Oil prices steady near year-and-a-half lows after profit-taking

NEW YORK (Reuters) – Oil prices steadied on Friday after a week of volatile trading, shedding early gains on profit-taking ahead of the New Year holiday and pressured by concerns of oversupply and faltering global economic growth.

FILE PHOTO: A maze of crude oil pipes and valves is pictured during a tour by the Department of Energy at the Strategic Petroleum Reserve in Freeport, Texas, U.S. June 9, 2016. REUTERS/Richard Carson

Brent crude LCOc1 futures were down 15 cents to $52.01 a barrel by 11:29 a.m. EST (1629 GMT), having earlier risen to $53.80 a barrel.

U.S. West Texas Intermediate (WTI) crude CLc1 futures rose 15 cents to $44.76 a barrel, after reaching $46.22 a barrel earlier.

Both benchmarks are set for their third straight week of losses, with Brent on track to drop about 3.4 percent and WTI set to fall nearly 2 percent.

Oil prices fell to their lowest levels in a year and a half this week and are down more than 20 percent for the year, depressed by rising supply and concerns about the health of the global economy.

U.S. crude inventories USOILC=ECI were down by 46,000 barrels in the week to Dec. 21, the Energy Information Administration said on Friday.

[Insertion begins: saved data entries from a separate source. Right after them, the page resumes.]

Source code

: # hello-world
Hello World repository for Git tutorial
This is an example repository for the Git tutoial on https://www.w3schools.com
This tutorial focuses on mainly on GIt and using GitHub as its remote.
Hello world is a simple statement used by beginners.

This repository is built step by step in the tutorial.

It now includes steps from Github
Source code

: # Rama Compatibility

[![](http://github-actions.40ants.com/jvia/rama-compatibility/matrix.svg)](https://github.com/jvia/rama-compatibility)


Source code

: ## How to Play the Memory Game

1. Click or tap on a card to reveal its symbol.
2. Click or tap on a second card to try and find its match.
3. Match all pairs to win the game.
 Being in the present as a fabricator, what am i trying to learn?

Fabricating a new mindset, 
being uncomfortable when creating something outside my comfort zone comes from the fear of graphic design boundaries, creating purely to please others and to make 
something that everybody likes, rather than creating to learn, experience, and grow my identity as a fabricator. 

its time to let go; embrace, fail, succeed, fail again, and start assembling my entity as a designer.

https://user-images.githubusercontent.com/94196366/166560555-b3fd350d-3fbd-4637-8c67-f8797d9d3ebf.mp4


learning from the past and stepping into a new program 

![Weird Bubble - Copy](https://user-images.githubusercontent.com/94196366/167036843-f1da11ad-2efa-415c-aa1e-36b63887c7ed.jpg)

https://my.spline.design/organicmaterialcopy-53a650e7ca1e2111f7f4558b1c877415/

Gasoline stocks USOILG=ECI rose by 3 million barrels, compared with analysts’ expectations in a Reuters poll for a gain of 28,000 barrels.

“The report was modestly bearish, as crude oil stocks held steady versus expectations of a sizeable decline,” said John Kilduff, a partner at Again Capital Management in New York. “The net effect of the report should keep prices fairly flat ahead of the weekend.”

The United States has emerged as the world’s biggest crude producer this year, pumping 11.6 million barrels per day (bpd), more than both Saudi Arabia and Russia. Oil production has been at or near record highs in the three countries.

Earlier this month, the Organization of the Petroleum Exporting Countries and its allies, including Russia, agreed to cut output by 1.2 million bpd, or more than 1 percent of global consumption, starting in January.

Russian Energy Minister Alexander Novak said on Thursday that Russia would cut its crude output by between 3 million and 5 million tonnes in the first half of 2019 as part of the deal.

Novak also told reporters the U.S. decision to allow some countries to trade Iranian oil after putting Tehran under sanctions was one of the key factors behind the OPEC deal.

Imports of Iranian crude oil by major buyers in Asia hit their lowest level in more than five years in November as the U.S. sanctions on Iran’s oil exports took effect last month, government and ship-tracking data showed.